» Requirement
The following data is to be repeated exactly, its pictures excluded.
Source data: Begin
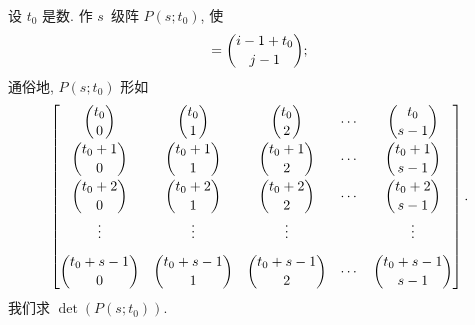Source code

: \documentclass[../libro.tex]{subfiles}
\begin{document}
\begin{example}
    设 \(t_0\) 是数.
    作 \(s\)~级阵 \(P(s; t_0)\), 使
    \begin{align*}
        [P(s; t_0)] = \dbinom{i-1+t_0}{j-1};
    \end{align*}
    通俗地, \(P(s; t_0)\) 形如
    \begin{align*}
        \begin{bmatrix}
            \dbinom{t_0}{0}     & \dbinom{t_0}{1}     & \dbinom{t_0}{2}     & \cdots & \dbinom{t_0}{s-1}     \\[2ex]
            \dbinom{t_0+1}{0}   & \dbinom{t_0+1}{1}   & \dbinom{t_0+1}{2}   & \cdots & \dbinom{t_0+1}{s-1}   \\[2ex]
            \dbinom{t_0+2}{0}   & \dbinom{t_0+2}{1}   & \dbinom{t_0+2}{2}   & \cdots & \dbinom{t_0+2}{s-1}   \\[2ex]
            \vdots              & \vdots              & \vdots              & {}     & \vdots                \\[2ex]
            \dbinom{t_0+s-1}{0} & \dbinom{t_0+s-1}{1} & \dbinom{t_0+s-1}{2} & \cdots & \dbinom{t_0+s-1}{s-1} \\
        \end{bmatrix}.
    \end{align*}
    我们求 \(\det {(P(s; t_0))}\).


\end{example}
\end{document}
Source data: End
» Written response
Source code

: \documentclass[../libro.tex]{subfiles}
\begin{document}
\begin{example}
    设 \(t_0\) 是数.
    作 \(s\)~级阵 \(P(s; t_0)\), 使
    \begin{align*}
        [P(s; t_0)] = \dbinom{i-1+t_0}{j-1};
    \end{align*}
    通俗地, \(P(s; t_0)\) 形如
    \begin{align*}
        \begin{bmatrix}
            \dbinom{t_0}{0}     & \dbinom{t_0}{1}     & \dbinom{t_0}{2}     & \cdots & \dbinom{t_0}{s-1}     \\[2ex]
            \dbinom{t_0+1}{0}   & \dbinom{t_0+1}{1}   & \dbinom{t_0+1}{2}   & \cdots & \dbinom{t_0+1}{s-1}   \\[2ex]
            \dbinom{t_0+2}{0}   & \dbinom{t_0+2}{1}   & \dbinom{t_0+2}{2}   & \cdots & \dbinom{t_0+2}{s-1}   \\[2ex]
            \vdots              & \vdots              & \vdots              & {}     & \vdots                \\[2ex]
            \dbinom{t_0+s-1}{0} & \dbinom{t_0+s-1}{1} & \dbinom{t_0+s-1}{2} & \cdots & \dbinom{t_0+s-1}{s-1} \\
        \end{bmatrix}.
    \end{align*}
    我们求 \(\det {(P(s; t_0))}\).


\end{example}
\end{document}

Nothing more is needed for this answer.